Please repeat only these lines, exactly: the one containing "DH 协议容易扩展为多方, 只需要顺序交换公钥" and all that come after it in the material.

*** Opening of Data excerpts ***

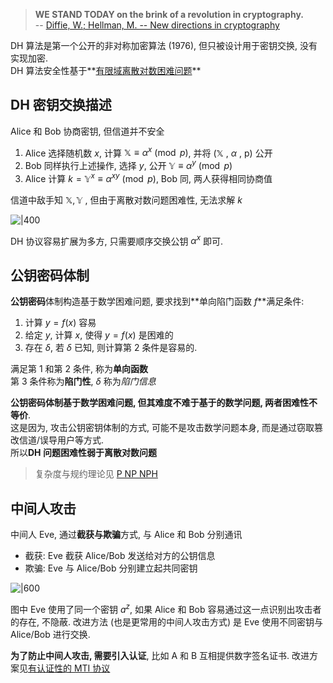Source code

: > **WE STAND TODAY on the brink of a revolution in cryptography.**  
> -- [Diffie, W.; Hellman, M. -- New directions in cryptography](https://drive.google.com/open?id=1ROHVZjHb6rskYYETAOaYdIpj7cqmszsX)

DH 算法是第一个公开的非对称加密算法 (1976), 但只被设计用于密钥交换, 没有实现加密.   
DH 算法安全性基于**[有限域离散对数困难问题](../../../Math/数论/欧拉定理.md)**

## DH 密钥交换描述

Alice 和 Bob 协商密钥, 但信道并不安全  

1. Alice 选择随机数 $x$,  计算 $\mathbb{X}\equiv\alpha^{x}\pmod p$, 并将 $(\mathbb{X}\text{ , }\alpha\text{ , p})$ 公开
2. Bob 同样执行上述操作, 选择 $y$, 公开 $\mathbb{Y}\equiv\alpha^{y}\pmod p$
3. Alice 计算 $k=\mathbb{Y}^{x}\equiv\alpha^{xy}\pmod p$, Bob 同, 两人获得相同协商值

信道中敌手知 $\mathbb{X, Y}$ , 但由于离散对数问题困难性, 无法求解 $k$

![|400](../../../attach/密码学_DH密钥交换.png)

DH 协议容易扩展为多方, 只需要顺序交换公钥 $\alpha^{x}$ 即可.

## 公钥密码体制

**公钥密码**体制构造基于数学困难问题, 要求找到**单向陷门函数 $f$**满足条件:  
1. 计算 $y=f(x)$ 容易
2. 给定 $y$, 计算 $x$, 使得 $y=f(x)$ 是困难的
3. 存在 $\delta$, 若 $\delta$ 已知, 则计算第 $2$ 条件是容易的.

满足第 $1$ 和第 $2$ 条件, 称为**单向函数**  
第 $3$ 条件称为**陷门性**, $\delta$ 称为*陷门信息*

**公钥密码体制基于数学困难问题, 但其难度不难于基于的数学问题, 两者困难性不等价**.  
这是因为, 攻击公钥密钥体制的方式, 可能不是攻击数学问题本身, 而是通过窃取篡改信道/误导用户等方式.  
所以**DH 问题困难性弱于离散对数问题**

> 复杂度与规约理论见 [P NP NPH](../../../Math/计算理论/P%20NP%20NPH.md)

## 中间人攻击

中间人 Eve, 通过**截获与欺骗**方式, 与 Alice 和 Bob 分别通讯  

- 截获: Eve 截获 Alice/Bob 发送给对方的公钥信息
- 欺骗: Eve 与 Alice/Bob 分别建立起共同密钥

![|600](../../../attach/密码学_DH中间人攻击.png)

图中 Eve 使用了同一个密钥 $a^z$, 如果 Alice 和 Bob 容易通过这一点识别出攻击者的存在, 不隐蔽. 改进方法 (也是更常用的中间人攻击方式) 是 Eve 使用不同密钥与 Alice/Bob 进行交换.

**为了防止中间人攻击, 需要引入认证**, 比如 A 和 B 互相提供数字签名证书. 改进方案见[有认证性的 MTI 协议](Security/密码学/公钥密码/MTI%20协议.md)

*** Close of Data excerpts ***

Worked solution:
DH 协议容易扩展为多方, 只需要顺序交换公钥 $\alpha^{x}$ 即可.

## 公钥密码体制

**公钥密码**体制构造基于数学困难问题, 要求找到**单向陷门函数 $f$**满足条件:  
1. 计算 $y=f(x)$ 容易
2. 给定 $y$, 计算 $x$, 使得 $y=f(x)$ 是困难的
3. 存在 $\delta$, 若 $\delta$ 已知, 则计算第 $2$ 条件是容易的.

满足第 $1$ 和第 $2$ 条件, 称为**单向函数**  
第 $3$ 条件称为**陷门性**, $\delta$ 称为*陷门信息*

**公钥密码体制基于数学困难问题, 但其难度不难于基于的数学问题, 两者困难性不等价**.  
这是因为, 攻击公钥密钥体制的方式, 可能不是攻击数学问题本身, 而是通过窃取篡改信道/误导用户等方式.  
所以**DH 问题困难性弱于离散对数问题**

> 复杂度与规约理论见 [P NP NPH](../../../Math/计算理论/P%20NP%20NPH.md)

## 中间人攻击

中间人 Eve, 通过**截获与欺骗**方式, 与 Alice 和 Bob 分别通讯  

- 截获: Eve 截获 Alice/Bob 发送给对方的公钥信息
- 欺骗: Eve 与 Alice/Bob 分别建立起共同密钥

![|600](../../../attach/密码学_DH中间人攻击.png)

图中 Eve 使用了同一个密钥 $a^z$, 如果 Alice 和 Bob 容易通过这一点识别出攻击者的存在, 不隐蔽. 改进方法 (也是更常用的中间人攻击方式) 是 Eve 使用不同密钥与 Alice/Bob 进行交换.

**为了防止中间人攻击, 需要引入认证**, 比如 A 和 B 互相提供数字签名证书. 改进方案见[有认证性的 MTI 协议](Security/密码学/公钥密码/MTI%20协议.md)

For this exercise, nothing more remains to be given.